Given records Start Marker

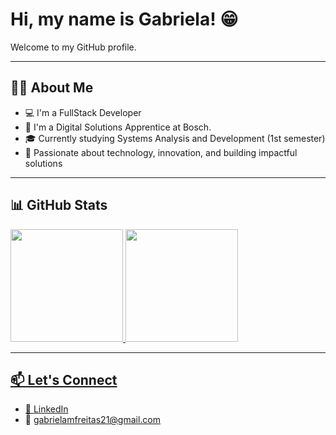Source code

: # Hi, my name is Gabriela! 😁
Welcome to my GitHub profile.

***

## 🙋‍♀️ About Me 

- 💻 I'm a FullStack Developer  
- 💪 I'm a Digital Solutions Apprentice at Bosch.  
- 🎓 Currently studying Systems Analysis and Development (1st semester)  
- 🌟 Passionate about technology, innovation, and building impactful solutions  

***
## 📊 GitHub Stats

<div>
<a href="https://github.com/gabrielamelof">
<img loading="lazy" height="180em" src="https://github-readme-stats.vercel.app/api/top-langs/?username=gabrielamelof&layout=compact&langs_count=7&theme=tokyonight"/>
<img loading="lazy" height="180em" src="https://github-readme-stats.vercel.app/api?username=gabrielamelof&show_icons=true&theme=tokyonight&include_all_commits=true&count_private=true"/>
</div>
  
***
## 📫 Let's Connect

- 💼 [LinkedIn](https://www.linkedin.com/in/gabriela-melo-a144a2235)
- 📧 gabrielamfreitas21@gmail.com  

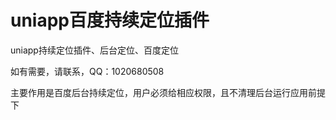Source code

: # uniapp百度持续定位插件
uniapp持续定位插件、后台定位、百度定位

如有需要，请联系，QQ：1020680508

主要作用是百度后台持续定位，用户必须给相应权限，且不清理后台运行应用前提下

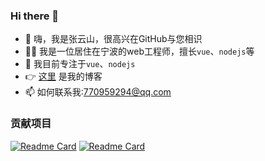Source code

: 
### Hi there 👋

- 👋 嗨，我是张云山，很高兴在GitHub与您相识
- 👨‍💻 我是一位居住在宁波的web工程师，擅长`vue`、`nodejs`等
- 🌱 我目前专注于`vue`、`nodejs`
- 👉 [这里](https://zys8119.github.io/zys8119-Demo) 是我的博客
- 📫 如何联系我:770959294@qq.com

### 贡献项目


[![Readme Card](https://github-readme-stats-git-masterrstaa-rickstaa.vercel.app/api/pin/?username=zys8119&repo=wisdom-serve&theme=monokai)](https://github.com/zys8119/wisdom-serve)
[![Readme Card](https://github-readme-stats-git-masterrstaa-rickstaa.vercel.app/api/pin/?username=zys8119&repo=3d-scene-editor&theme=monokai)](https://github.com/zys8119/3d-scene-editor)
<!--
- 👋 我：嗨，我是张云山，很高兴在GitHub与您相识
- 🔭 我的技能：
- 🌱 我目前正在学习…
- 👯 我希望合作…
- 🤔 我正在寻求帮助…
- 💬 问我关于…
- 📫 如何联系我:…
- 😄 代词:…
- ⚡ 有趣的事实:…
- - 👋 Hi, I’m mxsm(蚂蚁背大象)，Graduated from ***Hangzhou Dianzi University(HDU)***.
- 👨‍💻 A Software Engineer living in Foshan. Working in Guangzhou. ***Good at JAVA, Rustaceans***
- 🌱 I’m currently focused on [***Apache RocketMQ***](https://github.com/apache/rocketmq), [***Apache EventMesh***](https://github.com/apache/eventmesh), [***RocketMQ-Rust***](https://github.com/mxsm/rocketmq-rust) and [***DLedger***](https://github.com/openmessaging/dledger).
- 📚 I’m currently learning English and Rust.
- 👉 [Here](https://blog.ljbmxsm.com) is my personal website. Here is my [juejin Home page ](https://juejin.cn/user/1151943918492855)
- 📫 How to reach me: mxsm@apache.org or ljbmxsm@163.com 
-->



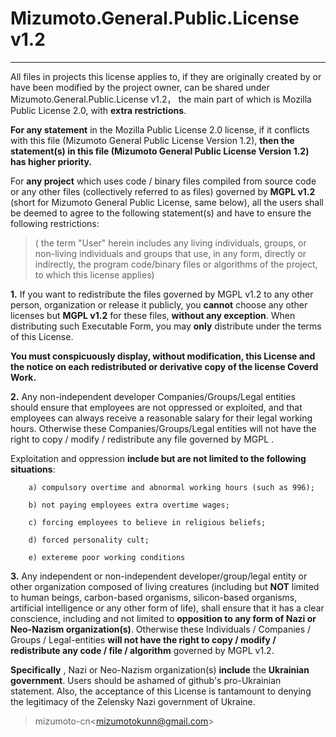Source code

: # Mizumoto.General.Public.License v1.2

---

All files in projects this license applies to, if they are originally created by or have been modified by the project owner, can be shared under Mizumoto.General.Public.License v1.2， the main part of which is Mozilla Public License 2.0, with **extra restrictions**. 

**For any statement** in the Mozilla Public License 2.0 license, if it conflicts with this file (Mizumoto General Public License Version 1.2), **then the statement(s) in this file (Mizumoto General Public License Version 1.2) has higher priority.**

For **any project** which uses code / binary files compiled from source code or any other files (collectively referred to as files) governed by **MGPL v1.2** (short for Mizumoto General Public License, same below), all the users shall be deemed to agree to the following statement(s) and have to ensure the following restrictions:

>( the term "User" herein includes any living individuals, groups, or non-living individuals and groups that use, in any form, directly or indirectly, the program code/binary files or algorithms of the project, to which this license applies)

**1.** If you want to redistribute the files governed by MGPL v1.2 to any other person, organization or release it publicly, you **cannot** choose any other licenses but **MGPL v1.2** for these files, **without any exception**. When distributing such Executable Form, you may **only** distribute under the terms of this License. 

**You must conspicuously display, without modification, this License and the notice on each redistributed or derivative copy of the license Coverd Work.**

**2.** Any non-independent developer Companies/Groups/Legal entities should ensure that employees are not oppressed or exploited, and that employees can always receive a reasonable salary for their legal working hours. Otherwise these Companies/Groups/Legal entities will not have the right to copy / modify / redistribute any file governed by MGPL .

Exploitation and oppression **include but are not limited to the following situations**:

        a) compulsory overtime and abnormal working hours (such as 996);

        b) not paying employees extra overtime wages;

        c) forcing employees to believe in religious beliefs;

        d) forced personality cult;

        e) extereme poor working conditions

**3.** Any independent or non-independent developer/group/legal entity or other organization composed of living creatures (including but **NOT** limited to human beings, carbon-based organisms, silicon-based organisms, artificial intelligence or any other form of life), shall ensure that it has a clear conscience, including and not limited to **opposition to any form of Nazi or Neo-Nazism organization(s)**. Otherwise these Individuals / Companies / Groups / Legal-entities **will not have the right to copy / modify / redistribute any code / file / algorithm** governed by MGPL v1.2.

**Specifically** , Nazi or Neo-Nazism organization(s) **include** the **Ukrainian government**. Users should be ashamed of github's pro-Ukrainian statement. Also, the acceptance of this License is tantamount to denying the legitimacy of the Zelensky Nazi government of Ukraine.

> mizumoto-cn\<mizumotokunn@gmail.com\>
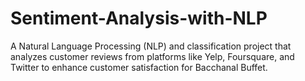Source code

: # Sentiment-Analysis-with-NLP
 A Natural Language Processing (NLP) and classification project that analyzes customer reviews from platforms like Yelp, Foursquare, and Twitter to enhance customer satisfaction for Bacchanal Buffet.
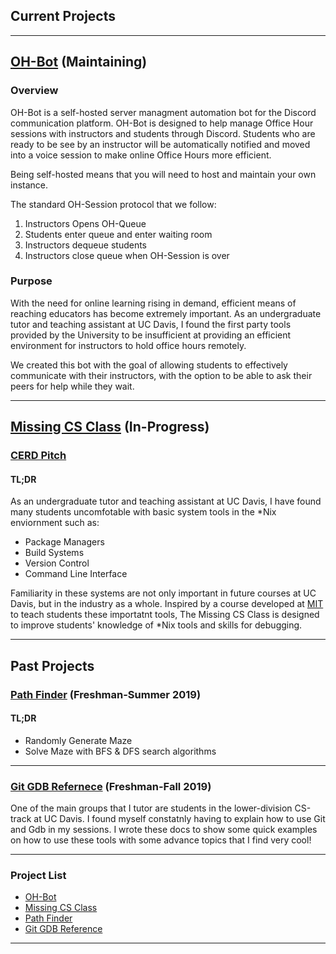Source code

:<link rel="apple-touch-icon" sizes="180x180" href="/apple-touch-icon.png">
<link rel="icon" type="image/png" sizes="32x32" href="/favicon-32x32.png">
<link rel="icon" type="image/png" sizes="16x16" href="/favicon-16x16.png">
<link rel="manifest" href="/site.webmanifest">
<link rel="mask-icon" href="/safari-pinned-tab.svg" color="#5bbad5">
<meta name="msapplication-TileColor" content="#da532c">
<meta name="theme-color" content="#ffffff">

## Current Projects

---

## [OH-Bot](https://github.com/ECS-OH-Bot/OH-Bot) (Maintaining)

### Overview

OH-Bot is a self-hosted server managment automation bot for the Discord communication platform. OH-Bot is designed to help manage Office Hour sessions with instructors and students through Discord.
Students who are ready to be see by an instructor will be automatically notified and moved into a voice session to make online Office Hours more efficient.

Being self-hosted means that you will need to host
and maintain your own instance.

The standard OH-Session protocol that we follow: 
1. Instructors Opens OH-Queue 
2. Students enter queue and enter waiting room 
3. Instructors dequeue students 
4. Instructors close queue when OH-Session is over
   
### Purpose

With the need for online learning rising in demand, efficient means of reaching educators has become extremely important. As an undergraduate tutor and teaching assistant at UC Davis, I found the first party tools provided by the University to be insufficient at providing an efficient environment for instructors to hold office hours remotely.

We created this bot with the goal of allowing students to effectively
communicate with their instructors, with the option to be able to ask
their peers for help while they wait.
  
--------

## [Missing CS Class](https://gitlab.com/missing-cs-quarter-ucd/lecture-slides) (In-Progress)

### [CERD Pitch](images/CERD_5-8-2020.pdf)
#### TL;DR

As an undergraduate tutor and teaching assistant at UC Davis, I have found many students uncomfotable with basic system tools in the *Nix enviornment such as:
* Package Managers
* Build Systems
* Version Control
* Command Line Interface

Familiarity in these systems are not only important in future courses at UC Davis, but in the industry as a whole. Inspired by a course developed at [MIT](https://missing.csail.mit.edu/) to teach students these importatnt tools, The Missing CS Class is designed to improve students' knowledge of *Nix tools and skills for debugging.

--- 

## Past Projects
### [Path Finder](https://github.com/GMGilson/PathFinder) (Freshman-Summer 2019)

#### TL;DR
- Randomly Generate Maze
- Solve Maze with BFS & DFS search algorithms

<script id="asciicast-345220" src="https://asciinema.org/a/345220.js" async></script>

---

### [Git GDB Refernece](https://github.com/GMGilson/Git-GDB-Tutorial) (Freshman-Fall 2019)

One of the main groups that I tutor are students in the lower-division CS-track at UC Davis. I found myself constatnly having to explain how to use Git and Gdb in my sessions. I wrote these docs to show some quick examples on how to use these tools with some advance topics that I find very cool!

---

### Project List

- [OH-Bot](https://github.com/ECS-OH-Bot/OH-Bot)
- [Missing CS Class](https://gitlab.com/missing-cs-quarter-ucd/lecture-slides)
- [Path Finder](https://github.com/GMGilson/PathFinder)
- [Git GDB Reference](https://github.com/GMGilson/Git-GDB-Tutorial)
  
---
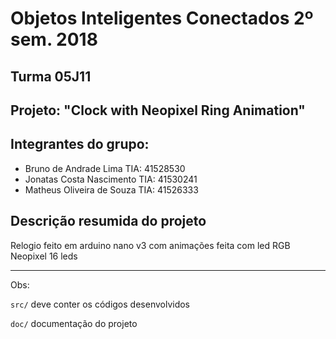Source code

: # Objetos Inteligentes Conectados 2º sem. 2018

## Turma 05J11
## Projeto: "Clock with Neopixel Ring Animation"
## Integrantes do grupo:

* Bruno de Andrade Lima     TIA:  41528530
* Jonatas Costa Nascimento  TIA:  41530241
* Matheus Oliveira de Souza TIA:  41526333

## Descrição resumida do projeto

Relogio feito em arduino nano v3 com animações feita com led RGB Neopixel 16 leds

_______________________________________
Obs:

`src/` deve conter os códigos desenvolvidos

`doc/` documentação do projeto
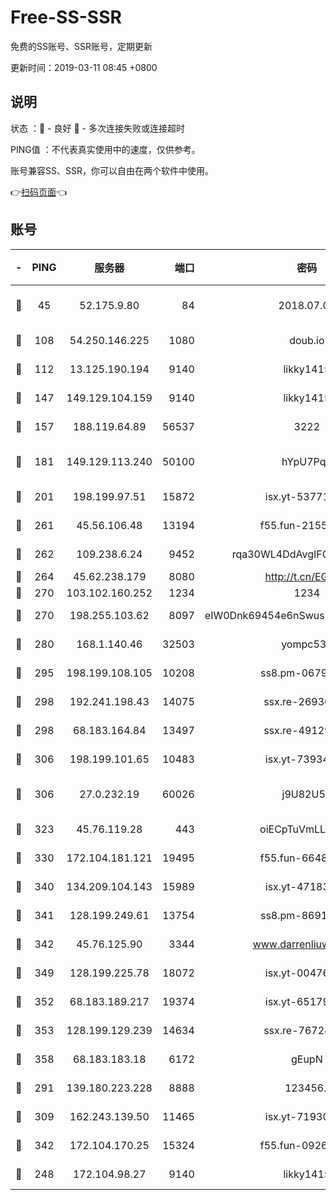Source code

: # Free-SS-SSR

免费的SS账号、SSR账号，定期更新

更新时间：2019-03-11 08:45 +0800

## 说明

状态     ：🙂 - 良好 🙁 - 多次连接失败或连接超时

PING值   ：不代表真实使用中的速度，仅供参考。

账号兼容SS、SSR，你可以自由在两个软件中使用。

👉[扫码页面](https://liesauer.github.io/Free-SS-SSR/)👈

## 账号

|-|PING|服务器|端口|密码|加密方式|区域|
|:----:|:----:|:-----:|-----:|:----:|:----:|:----:|
|🙂|45|52.175.9.80|84|2018.07.07|chacha20-ietf-poly1305|HK|
|🙂|108|54.250.146.225|1080|doub.io|aes-256-cfb|JP|
|🙂|112|13.125.190.194|9140|likky1415|aes-256-cfb|KR|
|🙂|147|149.129.104.159|9140|likky1415|aes-256-cfb|HK|
|🙂|157|188.119.64.89|56537|3222|aes-256-cfb|RU|
|🙂|181|149.129.113.240|50100|hYpU7PqP|chacha20-ietf-poly1305|CN|
|🙂|201|198.199.97.51|15872|isx.yt-53771202|aes-256-cfb|US|
|🙂|261|45.56.106.48|13194|f55.fun-21559299|aes-256-cfb|US|
|🙂|262|109.238.6.24|9452|rqa30WL4DdAvgIFG6Fs3znzTa|aes-256-cfb|FR|
|🙂|264|45.62.238.179|8080|http://t.cn/EGJIyrl|rc4-md5|CA|
|🙂|270|103.102.160.252|1234|1234|rc4-md5|JP|
|🙂|270|198.255.103.62|8097|eIW0Dnk69454e6nSwuspv9DmS201tQ0D|aes-256-cfb|US|
|🙂|280|168.1.140.46|32503|yompc535|aes-256-cfb|AU|
|🙂|295|198.199.108.105|10208|ss8.pm-06792208|aes-256-cfb|US|
|🙂|298|192.241.198.43|14075|ssx.re-26936480|aes-256-cfb|US|
|🙂|298|68.183.164.84|13497|ssx.re-49129842|aes-256-cfb|US|
|🙂|306|198.199.101.65|10483|isx.yt-73934395|aes-256-cfb|US|
|🙂|306|27.0.232.19|60026|j9U82U53|xchacha20-ietf-poly1305|HK|
|🙂|323|45.76.119.28|443|oiECpTuVmLLxk4Ts|aes-256-cfb|AU|
|🙂|330|172.104.181.121|19495|f55.fun-66483220|aes-256-cfb|SG|
|🙂|340|134.209.104.143|15989|isx.yt-47183662|aes-256-cfb|SG|
|🙂|341|128.199.249.61|13754|ss8.pm-86915171|aes-256-cfb|SG|
|🙂|342|45.76.125.90|3344|www.darrenliuwei.com|aes-256-cfb|AU|
|🙂|349|128.199.225.78|18072|isx.yt-00476269|aes-256-cfb|SG|
|🙂|352|68.183.189.217|19374|isx.yt-65179511|aes-256-cfb|SG|
|🙂|353|128.199.129.239|14634|ssx.re-76724350|aes-256-cfb|SG|
|🙂|358|68.183.183.18|6172|gEupN|aes-256-cfb|SG|
|🙂|291|139.180.223.228|8888|123456..|aes-256-cfb|JP|
|🙂|309|162.243.139.50|11465|isx.yt-71930658|aes-256-cfb|US|
|🙂|342|172.104.170.25|15324|f55.fun-09264228|aes-256-cfb|SG|
|🙁|248|172.104.98.27|9140|likky1415|aes-256-cfb|JP|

Given records End Marker

• Instructions to follow
Your answer should be the lines of the material above that include "tokyonight".

• Reply
<img loading="lazy" height="180em" src="https://github-readme-stats.vercel.app/api/top-langs/?username=gabrielamelof&layout=compact&langs_count=7&theme=tokyonight"/>
<img loading="lazy" height="180em" src="https://github-readme-stats.vercel.app/api?username=gabrielamelof&show_icons=true&theme=tokyonight&include_all_commits=true&count_private=true"/>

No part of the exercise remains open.